Poet Tim Bowling finds a fine balance between anger and love
By Peter Simpson, Ottawa Citizen
We may be in the digital age, when everything moves and wants only to change, but even amid the hustle and e-bustle a few simple words of poetry on a page can jar me into a stillness, a brief, luxurious stillness.
That line of poetry at the top, that brilliantly visual metaphor, is by Tim Bowling, who was a boy on the west coast and is now a man in Edmonton. He is landlocked, which is a bearable but melancholy existence for anyone who was born by the sea.
"I don't think I could ever live more than one province away from it," he says.
Such longing for a place, for a perhaps fading ideal of a place, permeates Bowling's poem, which is titled West Coast, from his 2003 collection The Witness Ghost.
I ask Bowling, in an interview by email over several days last week, where he was ("literally, and in your own thoughts") when he wrote that line.

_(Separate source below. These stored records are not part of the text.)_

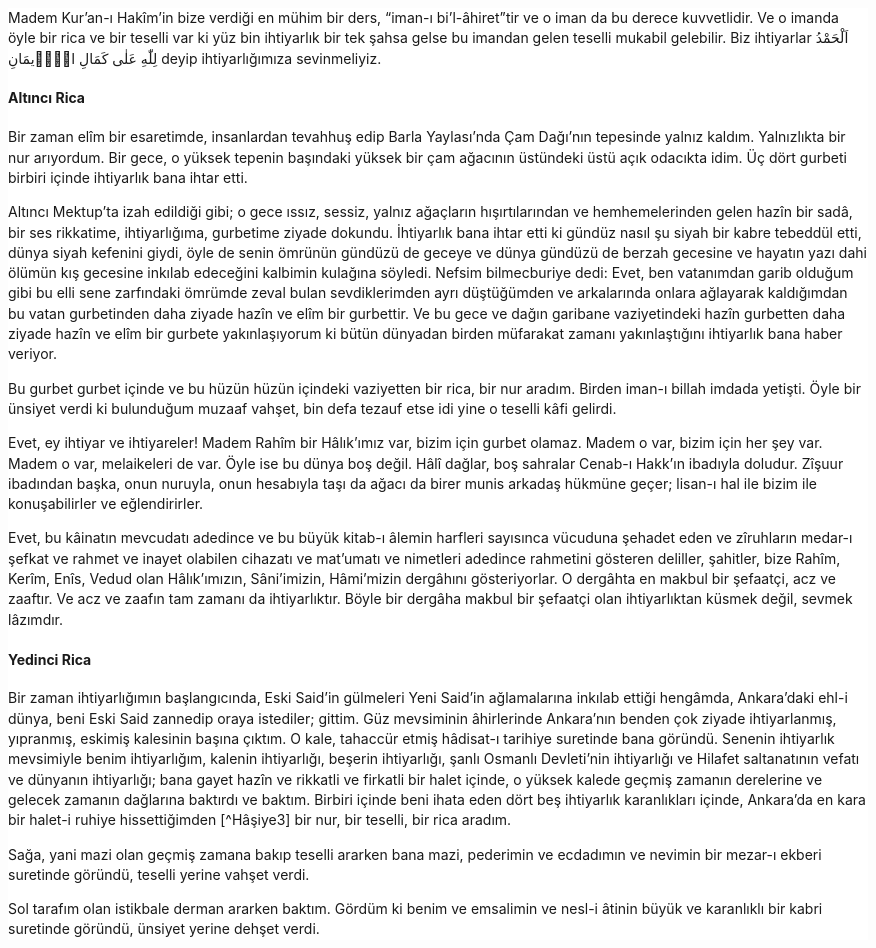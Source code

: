 Madem Kur’an-ı Hakîm’in bize verdiği en mühim bir ders, “iman-ı bi’l-âhiret”tir ve o iman da bu derece kuvvetlidir. Ve o imanda öyle bir rica ve bir teselli var ki yüz bin ihtiyarlık bir tek şahsa gelse bu imandan gelen teselli mukabil gelebilir. Biz ihtiyarlar <span class="arabic" dir="rtl">اَلْحَمْدُ لِلّٰهِ عَلٰى كَمَالِ الْاٖيمَانِ</span> deyip ihtiyarlığımıza sevinmeliyiz.

#### Altıncı Rica
Bir zaman elîm bir esaretimde, insanlardan tevahhuş edip Barla Yaylası’nda Çam Dağı’nın tepesinde yalnız kaldım. Yalnızlıkta bir nur arıyordum. Bir gece, o yüksek tepenin başındaki yüksek bir çam ağacının üstündeki üstü açık odacıkta idim. Üç dört gurbeti birbiri içinde ihtiyarlık bana ihtar etti.

Altıncı Mektup’ta izah edildiği gibi; o gece ıssız, sessiz, yalnız ağaçların hışırtılarından ve hemhemelerinden gelen hazîn bir sadâ, bir ses rikkatime, ihtiyarlığıma, gurbetime ziyade dokundu. İhtiyarlık bana ihtar etti ki gündüz nasıl şu siyah bir kabre tebeddül etti, dünya siyah kefenini giydi, öyle de senin ömrünün gündüzü de geceye ve dünya gündüzü de berzah gecesine ve hayatın yazı dahi ölümün kış gecesine inkılab edeceğini kalbimin kulağına söyledi. Nefsim bilmecburiye dedi: Evet, ben vatanımdan garib olduğum gibi bu elli sene zarfındaki ömrümde zeval bulan sevdiklerimden ayrı düştüğümden ve arkalarında onlara ağlayarak kaldığımdan bu vatan gurbetinden daha ziyade hazîn ve elîm bir gurbettir. Ve bu gece ve dağın garibane vaziyetindeki hazîn gurbetten daha ziyade hazîn ve elîm bir gurbete yakınlaşıyorum ki bütün dünyadan birden müfarakat zamanı yakınlaştığını ihtiyarlık bana haber veriyor.

Bu gurbet gurbet içinde ve bu hüzün hüzün içindeki vaziyetten bir rica, bir nur aradım. Birden iman-ı billah imdada yetişti. Öyle bir ünsiyet verdi ki bulunduğum muzaaf vahşet, bin defa tezauf etse idi yine o teselli kâfi gelirdi.

Evet, ey ihtiyar ve ihtiyareler! Madem Rahîm bir Hâlık’ımız var, bizim için gurbet olamaz. Madem o var, bizim için her şey var. Madem o var, melaikeleri de var. Öyle ise bu dünya boş değil. Hâlî dağlar, boş sahralar Cenab-ı Hakk’ın ibadıyla doludur. Zîşuur ibadından başka, onun nuruyla, onun hesabıyla taşı da ağacı da birer munis arkadaş hükmüne geçer; lisan-ı hal ile bizim ile konuşabilirler ve eğlendirirler.

Evet, bu kâinatın mevcudatı adedince ve bu büyük kitab-ı âlemin harfleri sayısınca vücuduna şehadet eden ve zîruhların medar-ı şefkat ve rahmet ve inayet olabilen cihazatı ve mat’umatı ve nimetleri adedince rahmetini gösteren deliller, şahitler, bize Rahîm, Kerîm, Enîs, Vedud olan Hâlık’ımızın, Sâni’imizin, Hâmi’mizin dergâhını gösteriyorlar. O dergâhta en makbul bir şefaatçi, acz ve zaaftır. Ve acz ve zaafın tam zamanı da ihtiyarlıktır. Böyle bir dergâha makbul bir şefaatçi olan ihtiyarlıktan küsmek değil, sevmek lâzımdır.

#### Yedinci Rica
Bir zaman ihtiyarlığımın başlangıcında, Eski Said’in gülmeleri Yeni Said’in ağlamalarına inkılab ettiği hengâmda, Ankara’daki ehl-i dünya, beni Eski Said zannedip oraya istediler; gittim. Güz mevsiminin âhirlerinde Ankara’nın benden çok ziyade ihtiyarlanmış, yıpranmış, eskimiş kalesinin başına çıktım. O kale, tahaccür etmiş hâdisat-ı tarihiye suretinde bana göründü. Senenin ihtiyarlık mevsimiyle benim ihtiyarlığım, kalenin ihtiyarlığı, beşerin ihtiyarlığı, şanlı Osmanlı Devleti’nin ihtiyarlığı ve Hilafet saltanatının vefatı ve dünyanın ihtiyarlığı; bana gayet hazîn ve rikkatli ve firkatli bir halet içinde, o yüksek kalede geçmiş zamanın derelerine ve gelecek zamanın dağlarına baktırdı ve baktım. Birbiri içinde beni ihata eden dört beş ihtiyarlık karanlıkları içinde, Ankara’da en kara bir halet-i ruhiye hissettiğimden [^Hâşiye3] bir nur, bir teselli, bir rica aradım.

Sağa, yani mazi olan geçmiş zamana bakıp teselli ararken bana mazi, pederimin ve ecdadımın ve nevimin bir mezar-ı ekberi suretinde göründü, teselli yerine vahşet verdi.

Sol tarafım olan istikbale derman ararken baktım. Gördüm ki benim ve emsalimin ve nesl-i âtinin büyük ve karanlıklı bir kabri suretinde göründü, ünsiyet yerine dehşet verdi.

"When I fished on the Fraser River as a small boy with my father, the drink of choice was always tea, strong tea," says Bowling, who reads at Ottawa's Versefest on March 3. "Steeping tea bags were a constant, potent part of my childhood in general, and not something I might have appreciated as a poet just starting out (in youth, the more dramatic images usually overwhelm everything) -
"I try very hard to capture the essence of the physical sense of the coast in my poems, and sometimes that dark, rainy weather just has a steeping feel about it."

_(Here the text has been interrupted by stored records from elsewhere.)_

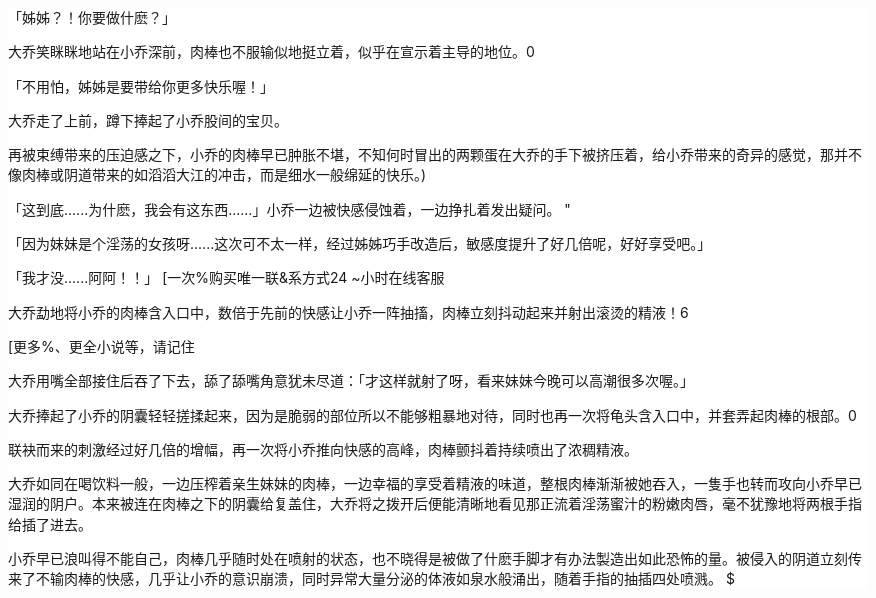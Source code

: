 



「姊姊？！你要做什麽？」



大乔笑眯眯地站在小乔深前，肉棒也不服输似地挺立着，似乎在宣示着主导的地位。0





「不用怕，姊姊是要带给你更多快乐喔！」





大乔走了上前，蹲下捧起了小乔股间的宝贝。



再被束缚带来的压迫感之下，小乔的肉棒早已肿胀不堪，不知何时冒出的两颗蛋在大乔的手下被挤压着，给小乔带来的奇异的感觉，那并不像肉棒或阴道带来的如滔滔大江的冲击，而是细水一般绵延的快乐。)





「这到底......为什麽，我会有这东西......」小乔一边被快感侵蚀着，一边挣扎着发出疑问。 "





「因为妹妹是个淫荡的女孩呀......这次可不太一样，经过姊姊巧手改造后，敏感度提升了好几倍呢，好好享受吧。」





「我才没......阿阿！！」 [一次%购买唯一联&系方式24 ~小时在线客服





大乔勐地将小乔的肉棒含入口中，数倍于先前的快感让小乔一阵抽搐，肉棒立刻抖动起来并射出滚烫的精液！6



 [更多%、更全小说等，请记住



大乔用嘴全部接住后吞了下去，舔了舔嘴角意犹未尽道：「才这样就射了呀，看来妹妹今晚可以高潮很多次喔。」





大乔捧起了小乔的阴囊轻轻搓揉起来，因为是脆弱的部位所以不能够粗暴地对待，同时也再一次将龟头含入口中，并套弄起肉棒的根部。0





联袂而来的刺激经过好几倍的增幅，再一次将小乔推向快感的高峰，肉棒颤抖着持续喷出了浓稠精液。





大乔如同在喝饮料一般，一边压榨着亲生妹妹的肉棒，一边幸福的享受着精液的味道，整根肉棒渐渐被她吞入，一隻手也转而攻向小乔早已湿润的阴户。本来被连在肉棒之下的阴囊给复盖住，大乔将之拨开后便能清晰地看见那正流着淫荡蜜汁的粉嫩肉唇，毫不犹豫地将两根手指给插了进去。



小乔早已浪叫得不能自己，肉棒几乎随时处在喷射的状态，也不晓得是被做了什麽手脚才有办法製造出如此恐怖的量。被侵入的阴道立刻传来了不输肉棒的快感，几乎让小乔的意识崩溃，同时异常大量分泌的体液如泉水般涌出，随着手指的抽插四处喷溅。 $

Oh it does, it does. I remember many nights as a teen by the ocean in my damp hometown, it steeping in the darkness, me brewing in angst.

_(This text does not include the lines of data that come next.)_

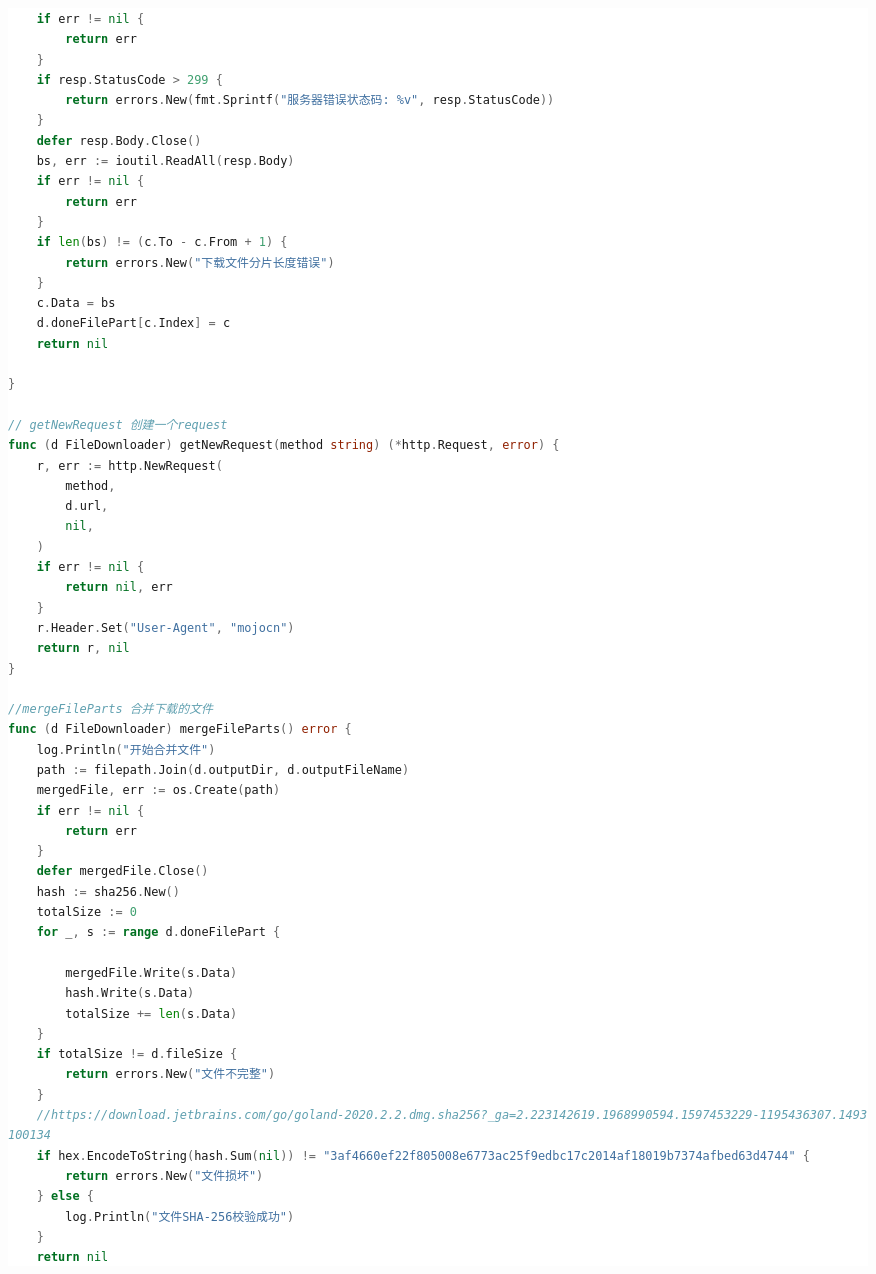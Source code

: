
 ```go
	if err != nil {
		return err
	}
	if resp.StatusCode > 299 {
		return errors.New(fmt.Sprintf("服务器错误状态码: %v", resp.StatusCode))
	}
	defer resp.Body.Close()
	bs, err := ioutil.ReadAll(resp.Body)
	if err != nil {
		return err
	}
	if len(bs) != (c.To - c.From + 1) {
		return errors.New("下载文件分片长度错误")
	}
	c.Data = bs
	d.doneFilePart[c.Index] = c
	return nil

}

// getNewRequest 创建一个request
func (d FileDownloader) getNewRequest(method string) (*http.Request, error) {
	r, err := http.NewRequest(
		method,
		d.url,
		nil,
	)
	if err != nil {
		return nil, err
	}
	r.Header.Set("User-Agent", "mojocn")
	return r, nil
}

//mergeFileParts 合并下载的文件
func (d FileDownloader) mergeFileParts() error {
	log.Println("开始合并文件")
	path := filepath.Join(d.outputDir, d.outputFileName)
	mergedFile, err := os.Create(path)
	if err != nil {
		return err
	}
	defer mergedFile.Close()
	hash := sha256.New()
	totalSize := 0
	for _, s := range d.doneFilePart {

		mergedFile.Write(s.Data)
		hash.Write(s.Data)
		totalSize += len(s.Data)
	}
	if totalSize != d.fileSize {
		return errors.New("文件不完整")
	}
	//https://download.jetbrains.com/go/goland-2020.2.2.dmg.sha256?_ga=2.223142619.1968990594.1597453229-1195436307.1493100134
	if hex.EncodeToString(hash.Sum(nil)) != "3af4660ef22f805008e6773ac25f9edbc17c2014af18019b7374afbed63d4744" {
		return errors.New("文件损坏")
	} else {
		log.Println("文件SHA-256校验成功")
	}
	return nil
```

Bowling is good at capturing the turmoil of conflicting emotions, which flower in adolescence and insist on following us into adulthood, like hateful perennials that bloom and stink up the place.
I say to him, there are a lot of emotions simmering beneath your words when you write about the coast, the people, the salmon. There's love, and longing and, I think, a level of anger.
"It's pretty clear that if you destroy watersheds and develop and pollute estuaries, if you create a fish-farming system that has been proven to destroy wild fisheries in other countries, then you don't really give a damn about the coast as a place of beauty and spirituality," he says.
"That's obvious, right? Yet it just wasn't, and still isn't, being said. In my lifetime, the lust for money has grown to such proportions that you're almost laughed at now to suggest that profit isn't a good enough motive in itself."
He wrote a book about it in 2007 - "I needed the prose form to get a lot of things off my chest" - and he called it The Lost Coast: Salmon, Memory, and the Death of Wild Culture. "I was sick and tired of hearing how fishermen were to blame for declining fish stocks," he says.
His father - a frequent and fondly cast apparition in Bowling's work - was a fisherman, a "tenderman," in the local parlance.
"The world says it's your fault/ the fish have gone," he writes in his 2011 book of poems Tenderman, "though yours was not the greater profit/ And I am scorned for translating/ my hatred of power into verses."
Fatherhood is the base element in Bowling's work, constantly poked and prodded, turned over and inspected, rolled in the hands like a puzzle to be solved. Bowling, once a son and now a father, looks back on his own late father, and looks at his own young son.
"Like Neruda," he says, "I'm sometimes tired of being a man, especially in this culture, which remains obsessed with wielding power over others (look at our politics, look at so-called sports like UFC). At the same time, I recognize that there is something honourable and true in genuine masculinity. So Tenderman is balanced, perhaps uneasily, between that anger and that love."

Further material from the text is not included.